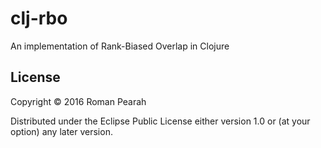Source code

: # clj-rbo

An implementation of Rank-Biased Overlap in Clojure

## License

Copyright © 2016 Roman Pearah

Distributed under the Eclipse Public License either version 1.0 or (at
your option) any later version.
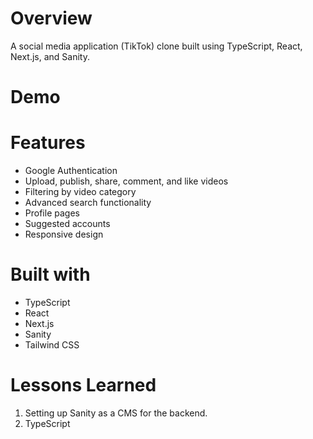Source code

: # Overview

A social media application (TikTok) clone built using TypeScript, React, Next.js, and Sanity.

# Demo

# Features

- Google Authentication
- Upload, publish, share, comment, and like videos
- Filtering by video category
- Advanced search functionality
- Profile pages
- Suggested accounts
- Responsive design

# Built with

- TypeScript
- React
- Next.js
- Sanity
- Tailwind CSS

# Lessons Learned

1. Setting up Sanity as a CMS for the backend.
2. TypeScript
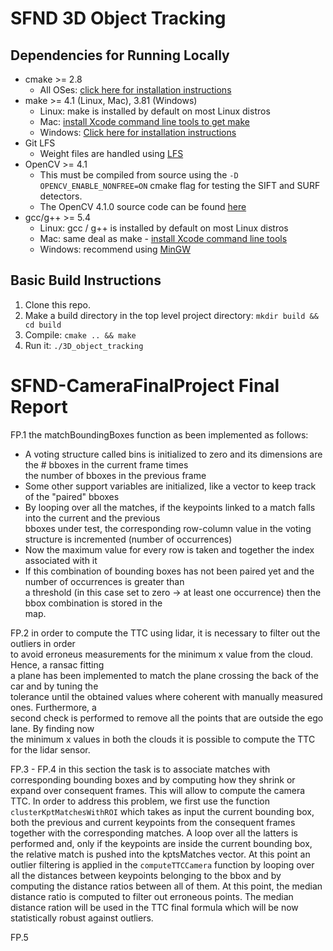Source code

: # SFND 3D Object Tracking



## Dependencies for Running Locally
* cmake >= 2.8
  * All OSes: [click here for installation instructions](https://cmake.org/install/)
* make >= 4.1 (Linux, Mac), 3.81 (Windows)
  * Linux: make is installed by default on most Linux distros
  * Mac: [install Xcode command line tools to get make](https://developer.apple.com/xcode/features/)
  * Windows: [Click here for installation instructions](http://gnuwin32.sourceforge.net/packages/make.htm)
* Git LFS
  * Weight files are handled using [LFS](https://git-lfs.github.com/)
* OpenCV >= 4.1
  * This must be compiled from source using the `-D OPENCV_ENABLE_NONFREE=ON` cmake flag for testing the SIFT and SURF detectors.
  * The OpenCV 4.1.0 source code can be found [here](https://github.com/opencv/opencv/tree/4.1.0)
* gcc/g++ >= 5.4
  * Linux: gcc / g++ is installed by default on most Linux distros
  * Mac: same deal as make - [install Xcode command line tools](https://developer.apple.com/xcode/features/)
  * Windows: recommend using [MinGW](http://www.mingw.org/)

## Basic Build Instructions

1. Clone this repo.
2. Make a build directory in the top level project directory: `mkdir build && cd build`
3. Compile: `cmake .. && make`
4. Run it: `./3D_object_tracking`

# SFND-CameraFinalProject Final Report

FP.1 the matchBoundingBoxes function as been implemented as follows:  
- A voting structure called bins is initialized to zero and its dimensions are the # bboxes in the current frame times  
  the number of bboxes in the previous frame
- Some other support variables are initialized, like a vector to keep track of the "paired" bboxes  
- By looping over all the matches, if the keypoints linked to a match falls into the current and the previous  
  bboxes under test, the corresponding row-column value in the voting structure is incremented (number of occurrences)
- Now the maximum value for every row is taken and together the index associated with it  
- If this combination of bounding boxes has not been paired yet and the number of occurrences is greater than  
  a threshold (in this case set to zero -> at least one occurrence) then the bbox combination is stored in the  
  map.  

FP.2 in order to compute the TTC using lidar, it is necessary to filter out the outliers in order  
  to avoid erroneus measurements for the minimum x value from the cloud. Hence, a ransac fitting  
  a plane has been implemented to match the plane crossing the back of the car and by tuning the  
  tolerance until the obtained values where coherent with manually measured ones. Furthermore, a  
  second check is performed to remove all the points that are outside the ego lane. By finding now  
  the minimum x values in both the clouds it is possible to compute the TTC for the lidar sensor.
  
FP.3 - FP.4 in this section the task is to associate matches with corresponding bounding boxes and by computing how they shrink or expand over consequent frames. This will allow to compute the camera TTC. In order to address this problem, we first use the function `clusterKptMatchesWithROI` which takes as input the current bounding box, both the previous and current keypoints from the consequent frames together with the corresponding matches. A loop over all the latters is performed and, only if the keypoints are inside the current bounding box, the relative match is pushed into the kptsMatches vector. At this point an outlier filtering is applied in the `computeTTCCamera` function by looping over all the distances between keypoints belonging to the bbox and by computing the distance ratios between all of them. At this point, the median distance ratio is computed to filter out erroneous points. The median distance ration will be used in the TTC final formula which will be now statistically robust against outliers.

FP.5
_ _ _ _
In the listing above, find the line containing "- Advanced search functionality". Output it and every line after it up to and including the line containing "cmake >= 2.8", exactly, but skip the pictures.

- Advanced search functionality
- Profile pages
- Suggested accounts
- Responsive design

# Built with

- TypeScript
- React
- Next.js
- Sanity
- Tailwind CSS

# Lessons Learned

1. Setting up Sanity as a CMS for the backend.
2. TypeScript
Source code

: # SFND 3D Object Tracking



## Dependencies for Running Locally
* cmake >= 2.8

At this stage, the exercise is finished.